Cineast Movie Previews: ‘Anchorman 2,’ ‘Her’

The Anchorman sequel and Spike Jonze’s Her are in theaters in time for the holidays.

Anchorman 2: The Legend Continues
Costume designers and production designers must love working on movies that are set in the ’70s and early ’80s. The clothing and hairstyles that were fashionable at the time seem uniquely foul to modern eyes, not to mention the monstrous cars and outlandish interior designs that seemed to suggest everybody was a pimp who lived in a disco. But the very hideousness is a lot of fun to look at, and can generate laughs all by itself. In fact, the Anchorman series of films is firmly predicated on the idea that there’s nothing funnier than dressing modern-day comedians up in the worst of ’70s and ’80s fashion and parading them through the worst-looking of ’70s and ’80s scenery.
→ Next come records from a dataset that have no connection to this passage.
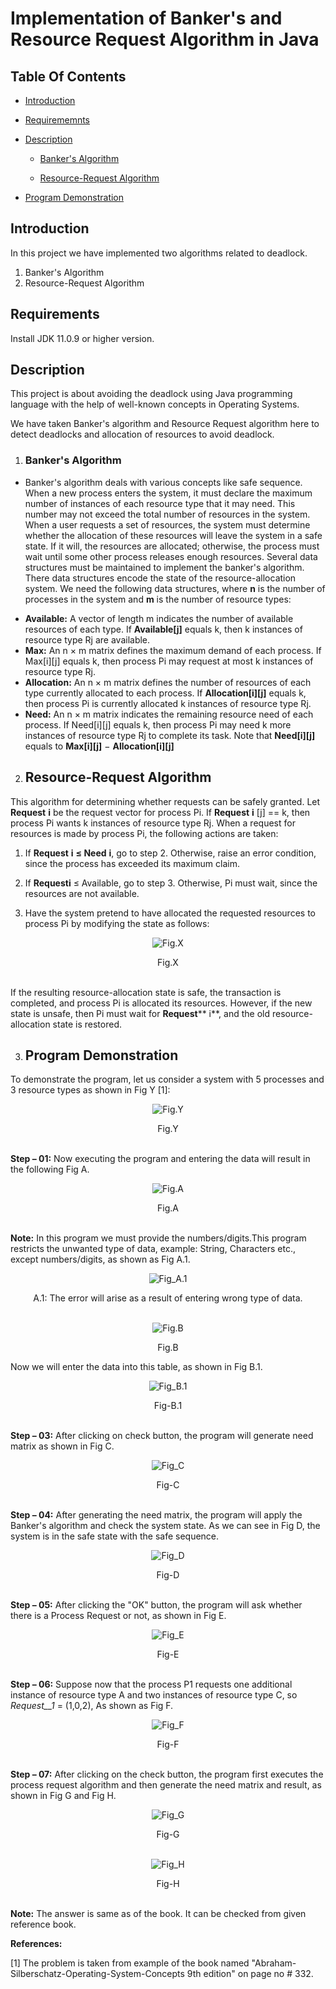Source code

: # Implementation of Banker's and Resource Request Algorithm in Java

 ## Table Of Contents

* <a href = "#Intro" > Introduction </a> 

* <a href = "#Req" > Requirememnts </a> 

* <a href = "#Desc" > Description </a> 

  * <a href = "#Banker" > Banker's Algorithm </a>
  
  * <a href = "#Resource" > Resource-Request Algorithm </a>
  
* <a href = "#Demon" > Program Demonstration </a> 

  
## <div id = "Intro"> Introduction </div>

In this project we have implemented two algorithms related to deadlock.

1. Banker's Algorithm
2. Resource-Request Algorithm

## <div id = "Req"> Requirements </div>
Install JDK 11.0.9 or higher version.

## <div id = "Desc"> Description </div>
  This project is about avoiding the deadlock using Java programming language with the help of well-known concepts in Operating Systems. 
  
  We have taken Banker's algorithm and Resource Request algorithm here to detect deadlocks and allocation of resources to avoid deadlock.

1. ### <div id = "Banker"> Banker's Algorithm </div>
  * Banker's algorithm deals with various concepts like safe sequence. When a new process enters the system, it must declare the maximum number of instances of each resource type that it may need. This number may not exceed the total number of resources in the system. When a user requests a set of resources, the system must determine whether the allocation of these resources will leave the system in a safe state. If it will, the resources are allocated; otherwise, the process must wait until some other process releases enough resources. Several data structures must be maintained to implement the banker's algorithm. There data structures encode the state of the resource-allocation system. We need the following data structures, where **n** is the number of processes in the system and **m** is the number of resource types:

- **Available:** A vector of length m indicates the number of available resources of each type. If **Available[j]** equals k, then k instances of resource type Rj are available.
- **Max:** An n × m matrix defines the maximum demand of each process. If Max[i][j] equals k, then process Pi may request at most k instances of resource type Rj.
- **Allocation:** An n × m matrix defines the number of resources of each type currently allocated to each process. If **Allocation[i][j]** equals k, then process Pi is currently allocated k instances of resource type Rj.
- **Need:** An n × m matrix indicates the remaining resource need of each process. If Need[i][j] equals k, then process Pi may need k more instances of resource type Rj to complete its task. Note that **Need[i][j]** equals to **Max[i][j]** − **Allocation[i][j]**

2. ## <div id = "Resource"> Resource-Request Algorithm </div> 
This algorithm for determining whether requests can be safely granted. Let **Request** **i** be the request vector for process Pi. If **Request** **i** [j] == k, then process Pi wants k instances of resource type Rj. When a request for resources is made by process Pi, the following actions are taken:

1. If **Request** **i** **≤ Need** **i**, go to step 2. Otherwise, raise an error condition, since the process has exceeded its maximum claim.

2. If **Requesti** ≤ Available, go to step 3. Otherwise, Pi must wait, since the resources are not available.

3. Have the system pretend to have allocated the requested resources to process Pi by modifying the state as follows:

<p align = "center"> 
 <img src = "Readme%20Screenshots/Fig_X.png" alt = "Fig.X" > 
</p>

<div align = "center">
  <figcaption align = "center">  Fig.X   </figcaption>
 </div>

</br>

If the resulting resource-allocation state is safe, the transaction is completed, and process Pi is allocated its resources. However, if the new state is unsafe, then Pi must wait for **Request**** i**, and the old resource-allocation state is restored.

3. ## <div id = "Demon"> Program Demonstration </div> 

To demonstrate the program, let us consider a system with 5 processes and 3 resource types as shown in Fig Y [1]:

<p align = "center"> 
 <img src = "Readme%20Screenshots/Fig_Y.png" alt = "Fig.Y" > 
</p>

<div align = "center">
  <figcaption align = "center">  Fig.Y  </figcaption>
 </div>

</br>

**Step – 01:** Now executing the program and entering the data will result in the following Fig A.

<p align = "center"> 
 <img src = "Readme%20Screenshots/Fig_A.png" alt = "Fig.A"> 
</p>

<div align = "center">
  <figcaption align = "center">  Fig.A  </figcaption>
 </div>

</br>

**Note:** In this program we must provide the numbers/digits.This program restricts the unwanted type of data, example: String, Characters etc., except numbers/digits, as shown as Fig A.1.

<p align = "center"> 
 <img src = "Readme%20Screenshots/Fig_A.1.png" alt = "Fig_A.1" > 
</p>

<div align = "center">
  <figcaption align = "center">   A.1: The error will arise as a result of entering wrong type of data.   </figcaption>
 </div>

</br>

<p align = "center"> 
 <img src = "Readme%20Screenshots/Fig_B.png" alt = "Fig.B" > 
</p>

<div align = "center">
  <figcaption align = "center">  Fig.B  </figcaption>
 </div>

Now we will enter the data into this table, as shown in Fig B.1.

<p align = 'center'>
  <img src = "Readme%20Screenshots/Fig_B.1.png"  alt = "Fig_B.1" >
 </p>
 
 <div align = "center">
  <figcaption align = "center">  Fig-B.1  </figcaption>
 </div>

</br>

**Step – 03:** After clicking on check button, the program will generate need matrix as shown in Fig C.

<p align = 'center'>
  <img src = "Readme%20Screenshots/Fig_C.png"  alt = "Fig_C" >
 </p>
 
 <div align = "center">
  <figcaption align = "center">  Fig-C </figcaption>
 </div>

</br>

**Step – 04:** After generating the need matrix, the program will apply the Banker's algorithm and check the system state. As we can see in Fig D, the system is in the safe state with the safe sequence.

<p align = 'center'>
  <img src = "Readme%20Screenshots/Fig_D.png"  alt = "Fig_D" >
 </p>
 
 <div align = "center">
  <figcaption align = "center">  Fig-D   </figcaption>
 </div>

</br>

**Step – 05:** After clicking the "OK" button, the program will ask whether there is a Process Request or not, as shown in Fig E.

<p align = 'center'>
  <img src = "Readme%20Screenshots/Fig_E.png"  alt = "Fig_E" >
 </p>
 
 <div align = "center">
  <figcaption align = "center">  Fig-E </figcaption>
 </div>
 
 </br>

**Step – 06:** Suppose now that the process P1 requests one additional instance of resource type A and two instances of resource type C, so _Request__1_ = (1,0,2), As shown as Fig F.

<p align = 'center'>
  <img src = "Readme%20Screenshots/Fig_F.png"  alt = "Fig_F" >
 </p>
 
 <div align = "center">
  <figcaption align = "center">  Fig-F  </figcaption>
 </div>

</br>

**Step – 07:** After clicking on the check button, the program first executes the process request algorithm and then generate the need matrix and result, as shown in Fig G and Fig H.

<p align = 'center'>
  <img src = "Readme%20Screenshots/Fig_G.png"  alt = "Fig_G" >
 </p>
 
 <div align = "center">
  <figcaption align = "center">  Fig-G  </figcaption>
 </div>

</br>

<p align = 'center'>
  <img src = "Readme%20Screenshots/Fig_H.png"  alt = "Fig_H" >
 </p>
 
 <div align = "center">
  <figcaption align = "center">  Fig-H  </figcaption>
 </div>

</br>

**Note:** The answer is same as of the book. It can be checked from given reference book.

**References:**

[1] The problem is taken from example of the book named "Abraham-Silberschatz-Operating-System-Concepts 9th edition" on page no # 332.
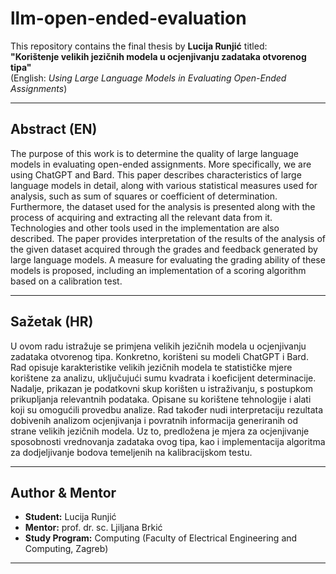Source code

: # llm-open-ended-evaluation

This repository contains the final thesis by **Lucija Runjić** titled:  
**"Korištenje velikih jezičnih modela u ocjenjivanju zadataka otvorenog tipa"**  
(English: *Using Large Language Models in Evaluating Open-Ended Assignments*)

---

## Abstract (EN)

The purpose of this work is to determine the quality of large language models in evaluating open-ended assignments. More specifically, we are using ChatGPT and Bard. This paper describes characteristics of large language models in detail, along with various statistical measures used for analysis, such as sum of squares or coefficient of determination. Furthermore, the dataset used for the analysis is presented along with the process of acquiring and extracting all the relevant data from it. Technologies and other tools used in the implementation are also described. The paper provides interpretation of the results of the analysis of the given dataset acquired through the grades and feedback generated by large language models. A measure for evaluating the grading ability of these models is proposed, including an implementation of a scoring algorithm based on a calibration test.

---

## Sažetak (HR)

U ovom radu istražuje se primjena velikih jezičnih modela u ocjenjivanju zadataka otvorenog tipa. Konkretno, korišteni su modeli ChatGPT i Bard. Rad opisuje karakteristike velikih jezičnih modela te statističke mjere korištene za analizu, uključujući sumu kvadrata i koeficijent determinacije. Nadalje, prikazan je podatkovni skup korišten u istraživanju, s postupkom prikupljanja relevantnih podataka. Opisane su korištene tehnologije i alati koji su omogućili provedbu analize. Rad također nudi interpretaciju rezultata dobivenih analizom ocjenjivanja i povratnih informacija generiranih od strane velikih jezičnih modela. Uz to, predložena je mjera za ocjenjivanje sposobnosti vrednovanja zadataka ovog tipa, kao i implementacija algoritma za dodjeljivanje bodova temeljenih na kalibracijskom testu.

---

## Author & Mentor

- **Student:** Lucija Runjić  
- **Mentor:** prof. dr. sc. Ljiljana Brkić  
- **Study Program:** Computing (Faculty of Electrical Engineering and Computing, Zagreb)

---
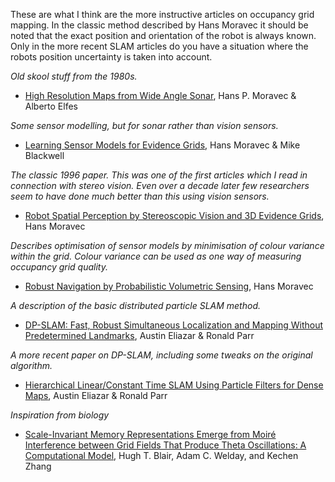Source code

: These are what I think are the more instructive articles on occupancy grid mapping.  In the classic method described by Hans Moravec it should be noted that the exact position and orientation of the robot is always known.  Only in the more recent SLAM articles do you have a situation where the robots position uncertainty is taken into account.


_Old skool stuff from the 1980s._

  * [High Resolution Maps from Wide Angle Sonar](http://www.frc.ri.cmu.edu/~hpm/project.archive/robot.papers/1985/al2.html), Hans P. Moravec & Alberto Elfes


_Some sensor modelling, but for sonar rather than vision sensors._

  * [Learning Sensor Models for Evidence Grids](http://www.frc.ri.cmu.edu/~hpm/talks/Sonar.figs/1991.sensor.model.html), Hans Moravec & Mike Blackwell


_The classic 1996 paper.  This was one of the first articles which I read in connection with stereo vision.  Even over a decade later few researchers seem to have done much better than this using vision sensors._

  * [Robot Spatial Perception by Stereoscopic Vision and 3D Evidence Grids](http://www.ri.cmu.edu/pub_files/pub1/moravec_hans_1996_4/moravec_hans_1996_4.pdf), Hans Moravec


_Describes optimisation of sensor models by minimisation of colour variance within the grid.  Colour variance can be used as one way of measuring occupancy grid quality._

  * [Robust Navigation by Probabilistic Volumetric Sensing](http://www.frc.ri.cmu.edu/~hpm/project.archive/robot.papers/2000/ARPA.MARS.reports.00/Report.0006/Report.0006.html), Hans Moravec


_A description of the basic distributed particle SLAM method._

  * [DP-SLAM: Fast, Robust Simultaneous Localization and Mapping Without Predetermined Landmarks](http://www.cs.duke.edu/~eliazar/papers/DP-SLAM.pdf), Austin Eliazar & Ronald Parr


_A more recent paper on DP-SLAM, including some tweaks on the original algorithm._

  * [Hierarchical Linear/Constant Time SLAM Using Particle Filters for Dense Maps](http://www.cs.duke.edu/%7Eparr/nips05.pdf), Austin Eliazar & Ronald Parr

_Inspiration from biology_

  * [Scale-Invariant Memory Representations Emerge from Moiré Interference between Grid Fields That Produce Theta Oscillations: A Computational Model](http://www.jneurosci.org/cgi/content/abstract/27/12/3211), Hugh T. Blair, Adam C. Welday, and Kechen Zhang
In the first Anchorman film, this concept was coupled with a parody of ’70s sexual politics—Will Farrell’s Ron Burgundy was the ringleader of a crew of deeply sexist newscasters, which became an organizing idea around which the entire movie revolved. In Anchorman 2:The Legend Continues, which is set in the early ’80s, this lampoon of sexism has been replaced by a lampoon of racism, as Ron Burgundy and his crew find themselves working for a black woman and unable to cope with the idea.

Her

An oft-noted property of modern communications is that they allow people to relate to each other without actually really knowing each other. Many have experienced the phenomenon—the long-distance relationship, carried on by phone conversations or instant message or some other means that eliminates dealing with a physical being. Such a relationship can seem ideal, because, after all, it’s only when we actually have to interact with a real human being that complications set in. It’s part of the human condition to pine for the ideal and thus be perennially disappointed by real people. In a twist on this idea, the film Her, starring Joaquin Phoenix and set in the not-so-distant future, imagines a relationship between a man, Theodore Twombly, and “Samantha.” Samantha is a computer-generated personality, but is so lifelike and seemingly perfect for Theodore that he actually falls in love with “her”—she brings him the happiness and love that he has always missed in his real-life, human relationships. He happily relates to her over the phone just as if she were at work or in another city on business—in other words, the same way some contemporary couples relate to each other more satisfactorily over the phone than they do in person. The film raises some interesting questions about human interactions with ever more human-like machines and whether it’s OK for someone to satisfy his need for love and companionship with the aid of artificial intelligence.